His ambitions haven’t changed. “I’m not after Terry’s job,” he said. “But my goal is definitely to manage in the big leagues.”
When general manager Sandy Alderson conducted his first Mets managerial search in the fall of 2010, Backman made the second round of interviews along with Collins, Chip Hale and Bob Melvin. Yet Backman had no chance to win that derby, and Alderson rejected Collins’ subsequent suggestion that Backman be part of the 2011 Mets coaching staff.
Over the past two years, Alderson has warmed up to Backman.
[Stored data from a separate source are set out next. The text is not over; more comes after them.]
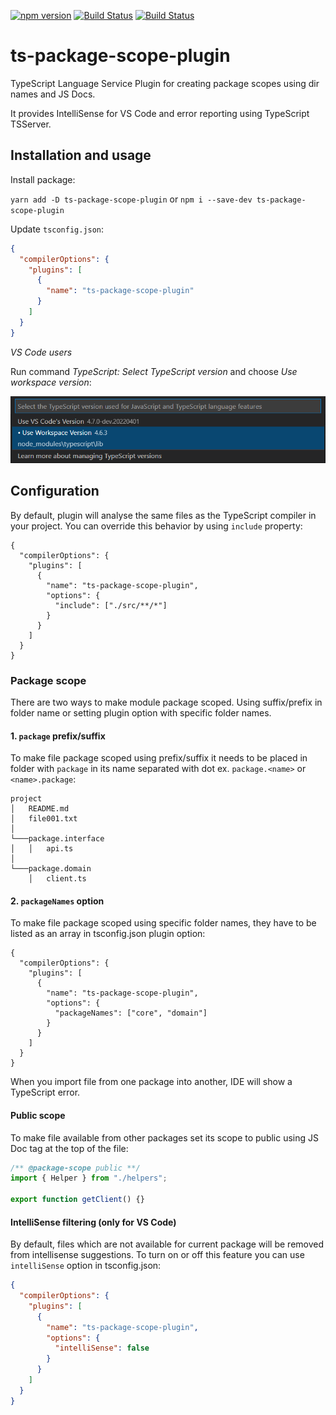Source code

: [![npm version](https://img.shields.io/npm/v/ts-package-scope-plugin.svg)](https://www.npmjs.com/package/ts-package-scope-plugin)
[![Build Status](https://github.com/pawfa/ts-package-scope-plugin/workflows/CI/badge.svg)](https://github.com/pawfa/ts-package-scope-plugin/actions)
[![Build Status](https://snyk.io/test/github/pawfa/ts-package-scope-plugin/badge.svg?targetFile=package.json)](https://snyk.io/test/github/pawfa/ts-package-scope-plugin?targetFile=package.json)

# ts-package-scope-plugin

TypeScript Language Service Plugin for creating package scopes using dir names and JS Docs.

It provides IntelliSense for VS Code and error reporting using TypeScript TSServer.

## Installation and usage

Install package:

`yarn add -D ts-package-scope-plugin` or `npm i --save-dev ts-package-scope-plugin`

Update `tsconfig.json`:

```json
{
  "compilerOptions": {
    "plugins": [
      {
        "name": "ts-package-scope-plugin"
      }
    ]
  }
}
```

_VS Code users_

Run command _TypeScript: Select TypeScript version_ and choose _Use workspace version_:

![](docs/typescript-version-vscode.png)

## Configuration

By default, plugin will analyse the same files as the TypeScript compiler in your project. You can override this behavior by using `include` property:

```
{
  "compilerOptions": {
    "plugins": [
      {
        "name": "ts-package-scope-plugin",
        "options": {
          "include": ["./src/**/*"]
        }
      }
    ]
  }
}
```

### Package scope

There are two ways to make module package scoped. Using suffix/prefix in folder name or setting plugin option with specific folder names.

#### 1. `package` prefix/suffix

To make file package scoped using prefix/suffix it needs to be placed in folder with `package` in its name separated with dot ex. `package.<name>` or `<name>.package`:

```
project
│   README.md
│   file001.txt
│
└───package.interface
│   │   api.ts
│
└───package.domain
    │   client.ts
```

#### 2. `packageNames` option

To make file package scoped using specific folder names, they have to be listed as an array in tsconfig.json plugin option:

```
{
  "compilerOptions": {
    "plugins": [
      {
        "name": "ts-package-scope-plugin",
        "options": {
          "packageNames": ["core", "domain"]
        }
      }
    ]
  }
}
```

When you import file from one package into another, IDE will show a TypeScript error.

#### Public scope

To make file available from other packages set its scope to public using JS Doc tag at the top of the file:

```javascript
/** @package-scope public **/
import { Helper } from "./helpers";

export function getClient() {}
```

#### IntelliSense filtering (only for VS Code)

By default, files which are not available for current package will be removed from intellisense suggestions.
To turn on or off this feature you can use `intelliSense` option in tsconfig.json:

```json
{
  "compilerOptions": {
    "plugins": [
      {
        "name": "ts-package-scope-plugin",
        "options": {
          "intelliSense": false
        }
      }
    ]
  }
}
```
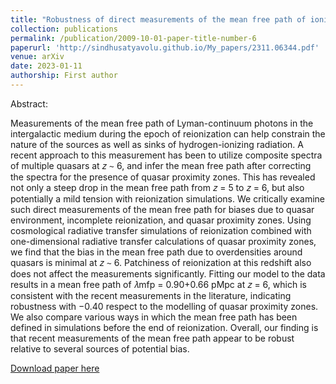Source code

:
 ```yaml
---
title: "Robustness of direct measurements of the mean free path of ionizing photons in the epoch of reionization"
collection: publications
permalink: /publication/2009-10-01-paper-title-number-6
paperurl: 'http://sindhusatyavolu.github.io/My_papers/2311.06344.pdf'
venue: arXiv
date: 2023-01-11
authorship: First author
---
```

Abstract:

Measurements of the mean free path of Lyman-continuum photons in the intergalactic medium during the epoch of reionization
can help constrain the nature of the sources as well as sinks of hydrogen-ionizing radiation. A recent approach to this measurement
has been to utilize composite spectra of multiple quasars at 𝑧 ∼ 6, and infer the mean free path after correcting the spectra for
the presence of quasar proximity zones. This has revealed not only a steep drop in the mean free path from 𝑧 = 5 to 𝑧 = 6, but
also potentially a mild tension with reionization simulations. We critically examine such direct measurements of the mean free
path for biases due to quasar environment, incomplete reionization, and quasar proximity zones. Using cosmological radiative
transfer simulations of reionization combined with one-dimensional radiative transfer calculations of quasar proximity zones,
we find that the bias in the mean free path due to overdensities around quasars is minimal at 𝑧 ∼ 6. Patchiness of reionization
at this redshift also does not affect the measurements significantly. Fitting our model to the data results in a mean free path of
𝜆mfp = 0.90+0.66 pMpc at 𝑧 = 6, which is consistent with the recent measurements in the literature, indicating robustness with −0.40
respect to the modelling of quasar proximity zones. We also compare various ways in which the mean free path has been defined in simulations before the end of reionization. Overall, our finding is that recent measurements of the mean free path appear to be robust relative to several sources of potential bias.

[Download paper here](http://sindhusatyavolu.github.io/My_papers/2311.06344.pdf)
“He’s a good baseball man. He knows the game,” Alderson said. “He’s experienced winning. He’s committed to winning. And at the same time, we’ve had a number of young players come through the system who have developed under his leadership. He’s been great.”
Asked if he thought Backman could be a major league manager, Alderson replied, “Yes.”
Which leads us to the biggest question: Is Backman the leading contender to replace Collins? Out of respect to Collins, this is not a notion Alderson will entertain; Fred Wilpon indicated on Wednesday the Mets are inclined to give Collins this full season, anyway.
There are two other obvious candidates within the organization. Bench coach Bob Geren has major league managing experience with the A’s, whose general manager Billy Beane is an Alderson protégé; he has to be viewed as the favorite if a change is made. Mets third-base coach Tim Teufel has nine years of minor-league managing experience in the Mets organization and of course also has the ’86 Mets mojo as Backman’s second base platoon-mate.
Alderson didn’t factor in Backman’s icon status the last time, and if Collins gets let go this year, the general manager still won’t give Backman a significant edge for his Q rating.
“I understand that, as part of that ’86 team, he and others have been deified by some fans,” Alderson said. “But we have to look at the contributions he’s making today, and some of those contributions are a function of his history with the Mets. That’s also true. Our evaluation is not entirely separate from his history. But by and large, he’s evaluated on his contributions today, not his contributions from some years ago.”
Could Backman and Alderson peacefully coexist in such an important dynamic? Folks within the organization are skeptical. In any case, there’s more time to pass, more data to collect, before this comes to fruition — if it ever does.
Collins and Backman will continue to speak weekly, as they have the prior two seasons, about Backman’s minor league players who can help the Mets. Collins will work to keep his job, Backman to get promoted into the majors, somewhere.
“I’m ready,” Backman said. “I don’t question my ability to manage and win a game. I don’t question that at all. I’ve got to focus on Vegas.”
Even as his many advocates continue to focus on him.